§ **Extracted material**:
========================

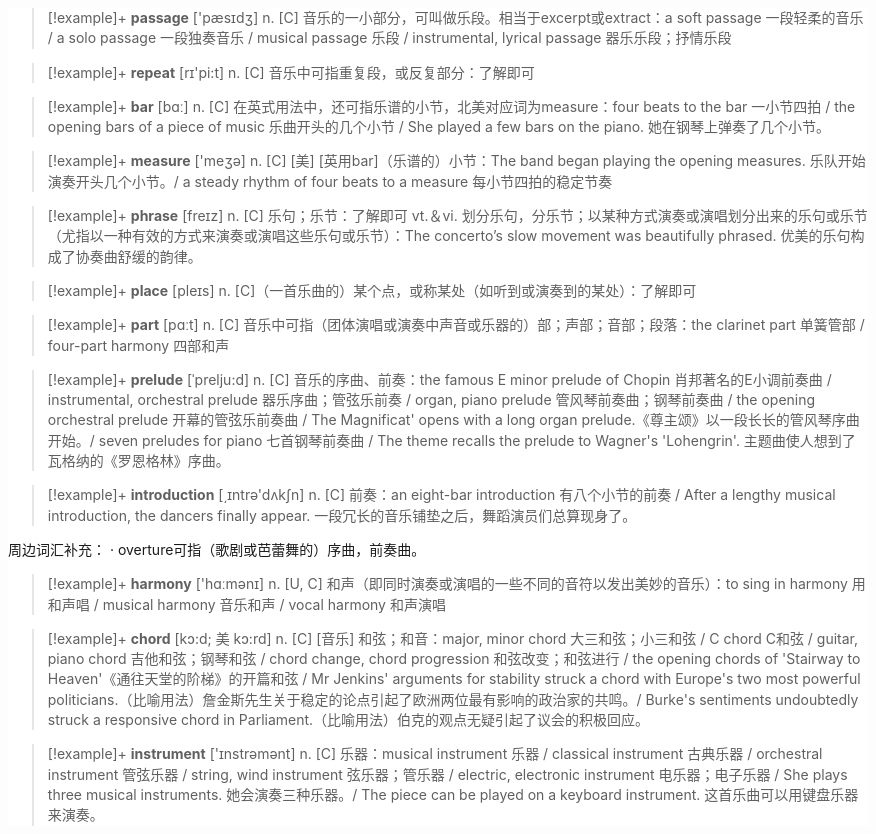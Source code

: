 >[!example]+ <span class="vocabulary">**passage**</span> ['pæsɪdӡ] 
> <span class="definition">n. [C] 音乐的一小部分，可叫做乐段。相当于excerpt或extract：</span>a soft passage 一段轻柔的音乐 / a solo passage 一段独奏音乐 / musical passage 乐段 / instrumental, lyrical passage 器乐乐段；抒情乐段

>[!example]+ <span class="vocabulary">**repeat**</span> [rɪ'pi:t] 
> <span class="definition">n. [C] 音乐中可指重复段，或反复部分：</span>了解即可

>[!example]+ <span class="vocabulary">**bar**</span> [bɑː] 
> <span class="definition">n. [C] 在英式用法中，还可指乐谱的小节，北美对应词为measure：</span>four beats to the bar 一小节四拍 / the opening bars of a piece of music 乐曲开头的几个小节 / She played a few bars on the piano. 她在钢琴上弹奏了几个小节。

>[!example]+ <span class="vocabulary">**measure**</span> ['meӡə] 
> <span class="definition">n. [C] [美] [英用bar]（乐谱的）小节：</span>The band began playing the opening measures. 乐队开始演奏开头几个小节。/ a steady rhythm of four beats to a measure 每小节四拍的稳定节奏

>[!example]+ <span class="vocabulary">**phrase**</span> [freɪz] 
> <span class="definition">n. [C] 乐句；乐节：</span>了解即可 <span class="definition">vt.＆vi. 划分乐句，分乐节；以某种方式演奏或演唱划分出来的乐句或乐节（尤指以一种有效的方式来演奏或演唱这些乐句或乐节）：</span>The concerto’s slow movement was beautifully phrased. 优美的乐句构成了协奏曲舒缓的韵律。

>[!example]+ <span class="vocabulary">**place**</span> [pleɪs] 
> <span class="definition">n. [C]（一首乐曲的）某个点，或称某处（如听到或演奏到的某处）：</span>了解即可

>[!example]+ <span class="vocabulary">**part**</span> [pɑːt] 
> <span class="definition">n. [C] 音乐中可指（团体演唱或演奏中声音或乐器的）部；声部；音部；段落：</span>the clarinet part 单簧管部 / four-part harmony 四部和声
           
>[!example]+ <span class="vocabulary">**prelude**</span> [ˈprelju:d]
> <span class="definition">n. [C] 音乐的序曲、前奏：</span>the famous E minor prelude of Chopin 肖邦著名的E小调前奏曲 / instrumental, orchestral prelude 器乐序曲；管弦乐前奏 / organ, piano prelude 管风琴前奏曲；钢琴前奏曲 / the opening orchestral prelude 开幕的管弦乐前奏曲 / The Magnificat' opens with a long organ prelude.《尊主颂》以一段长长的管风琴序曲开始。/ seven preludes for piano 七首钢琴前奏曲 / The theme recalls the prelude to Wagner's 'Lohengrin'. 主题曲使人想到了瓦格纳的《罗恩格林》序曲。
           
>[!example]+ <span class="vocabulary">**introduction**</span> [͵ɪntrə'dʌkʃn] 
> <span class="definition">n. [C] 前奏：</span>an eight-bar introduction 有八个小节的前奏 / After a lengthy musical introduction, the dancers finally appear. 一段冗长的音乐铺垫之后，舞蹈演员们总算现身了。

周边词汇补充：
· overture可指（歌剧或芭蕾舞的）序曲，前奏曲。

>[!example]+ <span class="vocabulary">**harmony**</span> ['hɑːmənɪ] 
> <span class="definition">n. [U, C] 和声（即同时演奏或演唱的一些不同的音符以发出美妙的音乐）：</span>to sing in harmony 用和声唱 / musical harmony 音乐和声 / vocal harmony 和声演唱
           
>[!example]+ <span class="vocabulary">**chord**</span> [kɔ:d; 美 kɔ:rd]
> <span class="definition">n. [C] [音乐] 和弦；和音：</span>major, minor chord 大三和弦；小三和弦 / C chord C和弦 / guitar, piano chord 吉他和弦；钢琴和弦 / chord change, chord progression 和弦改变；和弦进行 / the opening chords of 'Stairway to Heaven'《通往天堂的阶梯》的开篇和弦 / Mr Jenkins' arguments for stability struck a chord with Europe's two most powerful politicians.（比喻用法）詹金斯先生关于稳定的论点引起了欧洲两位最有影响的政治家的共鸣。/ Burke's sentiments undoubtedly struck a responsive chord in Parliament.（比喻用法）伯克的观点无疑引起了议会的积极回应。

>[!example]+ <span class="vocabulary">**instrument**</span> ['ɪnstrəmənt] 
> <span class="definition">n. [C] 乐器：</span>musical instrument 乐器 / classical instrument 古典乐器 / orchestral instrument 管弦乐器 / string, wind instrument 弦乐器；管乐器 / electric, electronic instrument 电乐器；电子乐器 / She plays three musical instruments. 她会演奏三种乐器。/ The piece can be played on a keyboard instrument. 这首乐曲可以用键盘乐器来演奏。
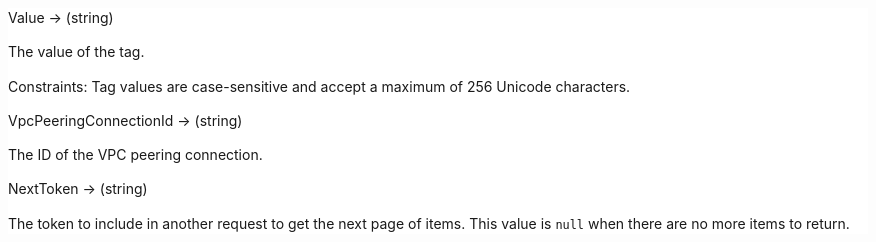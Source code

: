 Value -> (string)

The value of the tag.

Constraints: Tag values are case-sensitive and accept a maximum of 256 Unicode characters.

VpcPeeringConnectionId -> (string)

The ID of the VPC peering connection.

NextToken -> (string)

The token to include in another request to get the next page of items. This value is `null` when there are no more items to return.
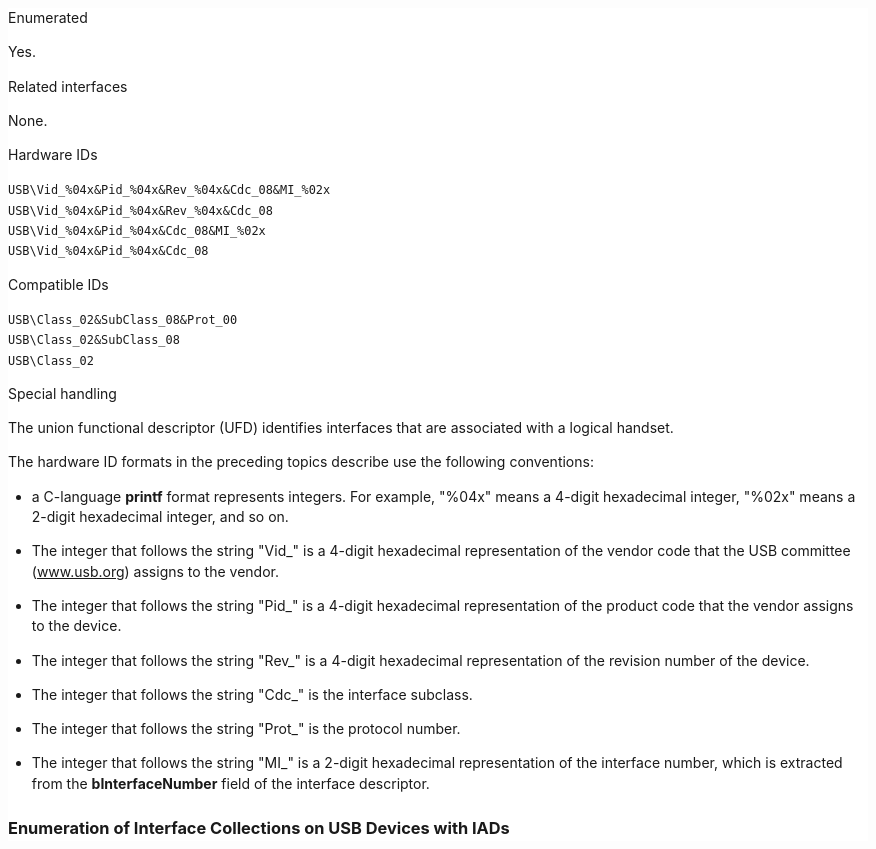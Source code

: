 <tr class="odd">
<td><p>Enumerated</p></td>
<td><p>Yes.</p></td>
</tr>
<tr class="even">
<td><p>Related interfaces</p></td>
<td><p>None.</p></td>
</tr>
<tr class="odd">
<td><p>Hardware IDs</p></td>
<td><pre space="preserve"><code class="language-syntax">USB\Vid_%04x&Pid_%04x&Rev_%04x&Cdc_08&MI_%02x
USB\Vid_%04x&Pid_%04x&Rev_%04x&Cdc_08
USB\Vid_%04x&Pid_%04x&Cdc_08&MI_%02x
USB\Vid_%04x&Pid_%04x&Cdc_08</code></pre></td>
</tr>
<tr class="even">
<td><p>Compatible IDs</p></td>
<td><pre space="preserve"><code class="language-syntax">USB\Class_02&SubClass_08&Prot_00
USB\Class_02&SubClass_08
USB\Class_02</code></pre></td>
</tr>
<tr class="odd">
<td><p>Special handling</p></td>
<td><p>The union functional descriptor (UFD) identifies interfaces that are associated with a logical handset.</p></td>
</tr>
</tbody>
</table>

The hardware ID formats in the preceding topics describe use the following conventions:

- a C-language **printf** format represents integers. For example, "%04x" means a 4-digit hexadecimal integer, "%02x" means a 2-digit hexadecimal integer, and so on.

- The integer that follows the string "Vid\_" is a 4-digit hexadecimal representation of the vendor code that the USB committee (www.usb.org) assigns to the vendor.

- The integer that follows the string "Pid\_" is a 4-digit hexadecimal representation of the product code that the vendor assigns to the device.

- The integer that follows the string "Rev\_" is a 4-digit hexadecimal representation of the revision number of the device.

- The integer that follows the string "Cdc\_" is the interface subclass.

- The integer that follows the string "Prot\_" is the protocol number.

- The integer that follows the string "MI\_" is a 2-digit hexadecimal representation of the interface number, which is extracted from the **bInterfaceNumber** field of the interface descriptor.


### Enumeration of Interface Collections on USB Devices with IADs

========================

§ **Task to carry out**: Starting at the line that contains "USB\Class_02</code></pre></td>" and stopping after the line that contains "the protocol number.", write out every line exactly as it appears above, and no other line.

§ **Exercise result**:
USB\Class_02</code></pre></td>
</tr>
<tr class="odd">
<td><p>Special handling</p></td>
<td><p>The union functional descriptor (UFD) identifies interfaces that are associated with a logical handset.</p></td>
</tr>
</tbody>
</table>

The hardware ID formats in the preceding topics describe use the following conventions:

- a C-language **printf** format represents integers. For example, "%04x" means a 4-digit hexadecimal integer, "%02x" means a 2-digit hexadecimal integer, and so on.

- The integer that follows the string "Vid\_" is a 4-digit hexadecimal representation of the vendor code that the USB committee (www.usb.org) assigns to the vendor.

- The integer that follows the string "Pid\_" is a 4-digit hexadecimal representation of the product code that the vendor assigns to the device.

- The integer that follows the string "Rev\_" is a 4-digit hexadecimal representation of the revision number of the device.

- The integer that follows the string "Cdc\_" is the interface subclass.

- The integer that follows the string "Prot\_" is the protocol number.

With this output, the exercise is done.